IIRC it was a witch hunt on rails.


bthun said...

Sheesh... The head to digits comm link appears to be on the fritz again. Please allow me to insert allegations that between dater on the and Newt's ethics did not meet D.C. standards in my previous comment.

Cass said...


I read that article this morning and will be writing about it when I have more time.

One of the most interesting things on the Internet (to me at least!) is seeing how people on different sides of the political fence cover a story. That article left a LOT out :p And so does the Left - they do it all the time.

Leaving part of the facts out is a distortion. That's where the phrase "lying by omission" came from. It's not a lie per se, but it's not an accurate recounting, either.

York didn't say anything untrue, but by the same token he chose to leave a fair amount out. And that's my problem with the whole "Everyone knows Newt has baggage" argument. It reduces a complex story to a soundbyte.

Anyway, I'll let y'all know when I have time to get to this and you can tell me where you think I'm wrong :)

douglas said...

"I don't see the GOP dying, so much as being taken over. I believe that both parties will survive, in name if not in content, because Americans like to have two parties, and they will replace politicians who fail."

I can see it as a possibility.
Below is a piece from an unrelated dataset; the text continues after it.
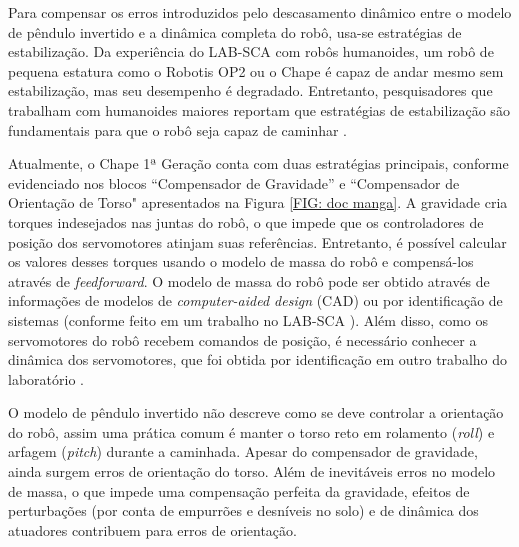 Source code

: Para compensar os erros introduzidos pelo descasamento dinâmico entre o modelo de pêndulo invertido e a dinâmica completa do robô, usa-se estratégias de estabilização. Da experiência do LAB-SCA com robôs humanoides, um robô de pequena estatura como o Robotis OP2 ou o Chape é capaz de andar mesmo sem estabilização, mas seu desempenho é degradado. Entretanto, pesquisadores que trabalham com humanoides maiores reportam que estratégias de estabilização são fundamentais para que o robô seja capaz de caminhar \cite{naveau2017}.

Atualmente, o Chape 1ª Geração conta com duas estratégias principais, conforme evidenciado nos blocos ``Compensador de Gravidade'' e ``Compensador de Orientação de Torso" apresentados na Figura \ref{FIG: doc manga}. A gravidade cria torques indesejados nas juntas do robô, o que impede que os controladores de posição dos servomotores atinjam suas referências. Entretanto, é possível calcular os valores desses torques usando o modelo de massa do robô e compensá-los através de \emph{feedforward}. O modelo de massa do robô pode ser obtido através de informações de modelos de \emph{computer-aided design} (CAD) ou por identificação de sistemas (conforme feito em um trabalho no LAB-SCA \cite{silva2019b}). Além disso, como os servomotores do robô recebem comandos de posição, é necessário conhecer a dinâmica dos servomotores, que foi obtida por identificação em outro trabalho do laboratório \cite{max27}.

O modelo de pêndulo invertido não descreve como se deve controlar a orientação do robô, assim uma prática comum é manter o torso reto em rolamento (\emph{roll}) e arfagem (\emph{pitch}) durante a caminhada. Apesar do compensador de gravidade, ainda surgem erros de orientação do torso. Além de inevitáveis erros no modelo de massa, o que impede uma compensação perfeita da gravidade, efeitos de perturbações (por conta de empurrões e desníveis no solo) e de dinâmica dos atuadores contribuem para erros de orientação.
In this day and age, a movement can build the infrastructure needed to make a party work fairly quickly- I offer the Tea parties as evidence, even though they are not a political party, they could quickly become the core of a new, third party. Michael Medved rightly tells us that third parties are wastes of time and mostly crazy, but under the right circumstances, you could birth a legitimate third party, and it would be the death of the Republican party. I don't see it happening to the Dems, but I suppose it's also possible. History is a good guide, but when technologies change, other things change too. We may be in a new political era and not even realize the extent of it all.